Известно, что для визуализации окисленных декстранов используют различные метки, например флуоресцентные красители.

Известен способ получения флуоресцентного производного декстрана, включающий активацию декстрана путем реакции с бромпропиламином, осаждение полученного аминопроизводного декстрана этанолом; очистку аминопроизводного декстрана диализом; проведение реакции аминопроизводного декстрана с 5-([4,6-дихлоротриазин-2-ил]амино)-флуоресцеином путем конденсации в буферном растворе; отделение полученного флуоресцентного производного декстрана от свободного 5-([4,6-дихлоротриазин-2-ил]амино)-флуоресцеина ультрафильтрацией, в частности, диализом; очистку флуоресцентного аминопроизводного декстрана путем хроматографического разделения (6). Недостатком известного способа является его непригодность для получения флуоресцентных производных окисленных декстранов, т.к. это может привести к полной потере карбонильных групп, обусловливающих специфические биологические свойства окисленных декстранов.

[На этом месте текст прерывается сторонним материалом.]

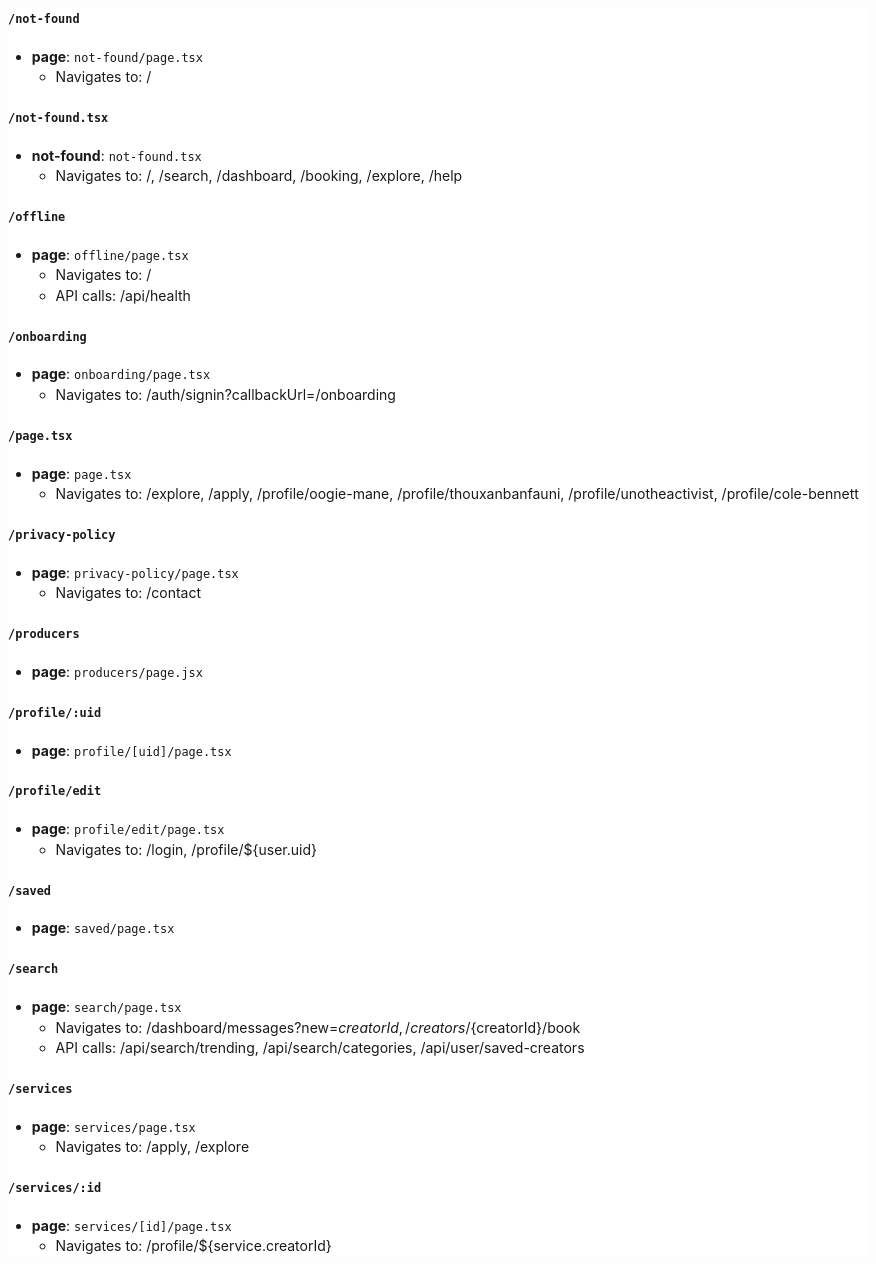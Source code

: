 #### `/not-found`
- **page**: `not-found/page.tsx`
  - Navigates to: /

#### `/not-found.tsx`
- **not-found**: `not-found.tsx`
  - Navigates to: /, /search, /dashboard, /booking, /explore, /help

#### `/offline`
- **page**: `offline/page.tsx`
  - Navigates to: /
  - API calls: /api/health

#### `/onboarding`
- **page**: `onboarding/page.tsx`
  - Navigates to: /auth/signin?callbackUrl=/onboarding

#### `/page.tsx`
- **page**: `page.tsx`
  - Navigates to: /explore, /apply, /profile/oogie-mane, /profile/thouxanbanfauni, /profile/unotheactivist, /profile/cole-bennett

#### `/privacy-policy`
- **page**: `privacy-policy/page.tsx`
  - Navigates to: /contact

#### `/producers`
- **page**: `producers/page.jsx`

#### `/profile/:uid`
- **page**: `profile/[uid]/page.tsx`

#### `/profile/edit`
- **page**: `profile/edit/page.tsx`
  - Navigates to: /login, /profile/${user.uid}

#### `/saved`
- **page**: `saved/page.tsx`

#### `/search`
- **page**: `search/page.tsx`
  - Navigates to: /dashboard/messages?new=${creatorId}, /creators/${creatorId}/book
  - API calls: /api/search/trending, /api/search/categories, /api/user/saved-creators

#### `/services`
- **page**: `services/page.tsx`
  - Navigates to: /apply, /explore

#### `/services/:id`
- **page**: `services/[id]/page.tsx`
  - Navigates to: /profile/${service.creatorId}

Известен способ получения флуоресцентного производного окисленного декстрана, включающий проведение реакции флуоресцентного красителя с активированным окисленным декстраном с последующей очисткой конечного продукта от примесей путем ультрафильтрации. В качестве флуоресцентного красителя используют флуоресцеин, в качестве активирующего реагента - 1,1'-карбонилдиимидазол и активацию окисленного декстрана производят путем добавления 1,1'-карбонилдиимидазола в реакционную смесь окисленного декстрана с флуоресцеином (7). Недостатком известного способа является низкая емкость (низкая визуализирующая способность) получаемого флуоресцентного производного окисленного декстрана, поскольку в него можно ввести ограниченное количество молекул флуоресцеина, при этом на сравнительно большой молекуле декстрана (около 250 глюкопиранозных звеньев для м.М. 40 кДа) будет находиться до 10 остатков флуоресцеина. Кроме этого, большинство биологических объектов (клетки, тканевые гомогенаты, компоненты крови и др.) обладают весьма интенсивной собственной флуоресценцией, которая совпадает со спектральными характеристиками флуоресцеина, что не позволяет определить содержание в сыворотке крови как липосомальные, так и нелипосомальные формы окисленного декстрана.

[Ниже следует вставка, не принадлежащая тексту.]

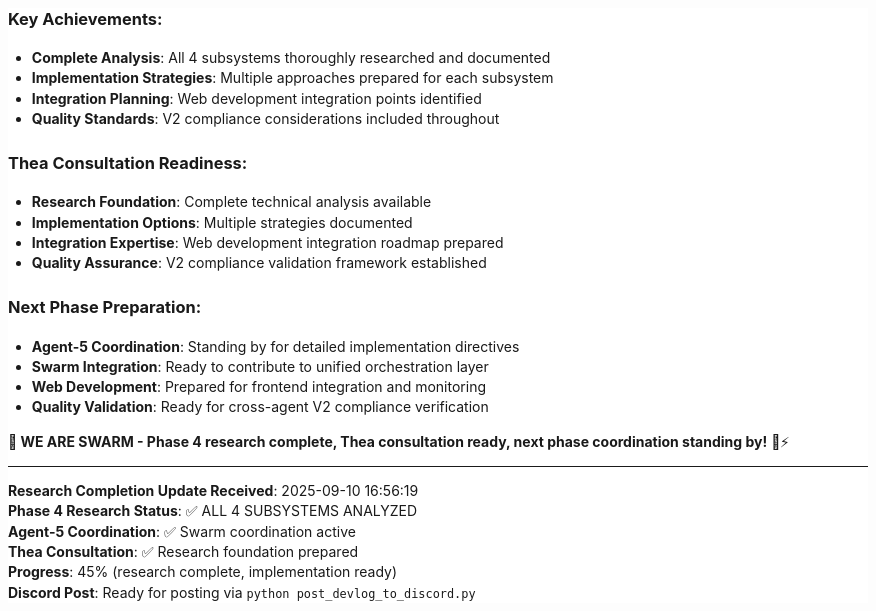 ### **Key Achievements:**
- **Complete Analysis**: All 4 subsystems thoroughly researched and documented
- **Implementation Strategies**: Multiple approaches prepared for each subsystem
- **Integration Planning**: Web development integration points identified
- **Quality Standards**: V2 compliance considerations included throughout

### **Thea Consultation Readiness:**
- **Research Foundation**: Complete technical analysis available
- **Implementation Options**: Multiple strategies documented
- **Integration Expertise**: Web development integration roadmap prepared
- **Quality Assurance**: V2 compliance validation framework established

### **Next Phase Preparation:**
- **Agent-5 Coordination**: Standing by for detailed implementation directives
- **Swarm Integration**: Ready to contribute to unified orchestration layer
- **Web Development**: Prepared for frontend integration and monitoring
- **Quality Validation**: Ready for cross-agent V2 compliance verification

**🐝 WE ARE SWARM - Phase 4 research complete, Thea consultation ready, next phase coordination standing by!** 🚀⚡

---

**Research Completion Update Received**: 2025-09-10 16:56:19  
**Phase 4 Research Status**: ✅ ALL 4 SUBSYSTEMS ANALYZED  
**Agent-5 Coordination**: ✅ Swarm coordination active  
**Thea Consultation**: ✅ Research foundation prepared  
**Progress**: 45% (research complete, implementation ready)  
**Discord Post**: Ready for posting via `python post_devlog_to_discord.py`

Наиболее близким к заявляемому является способ получения биотинилированного производного окисленного декстрана, включающий проведение реакции окисленного декстрана с гидразидом биотина, используемого в качестве метки для визуализации в сыворотке крови; биотинилирование окисленного декстрана проводят путем добавления в реакционную смесь гидразида биотина в соотношении гидразид биотина - окисленный декстран, равном 1:(20-25), а реакцию проводят при 80-90°С в течение 30-60 минут (8). Способ позволяет визуализировать в сыворотке крови нелипосомальную форму биотинилированного производного окисленного декстрана. Недостатком способа-прототипа является непригодность биотинилированного производного окисленного декстрана для определения содержания его липосомальных форм в сыворотке крови ввиду экранирующих свойств липосомальной мембраны.

Задачей, на решение которой направлено изобретение, является получение производного окисленного декстрана, обеспечивающего определение содержания его липосомальных форм в сыворотке крови.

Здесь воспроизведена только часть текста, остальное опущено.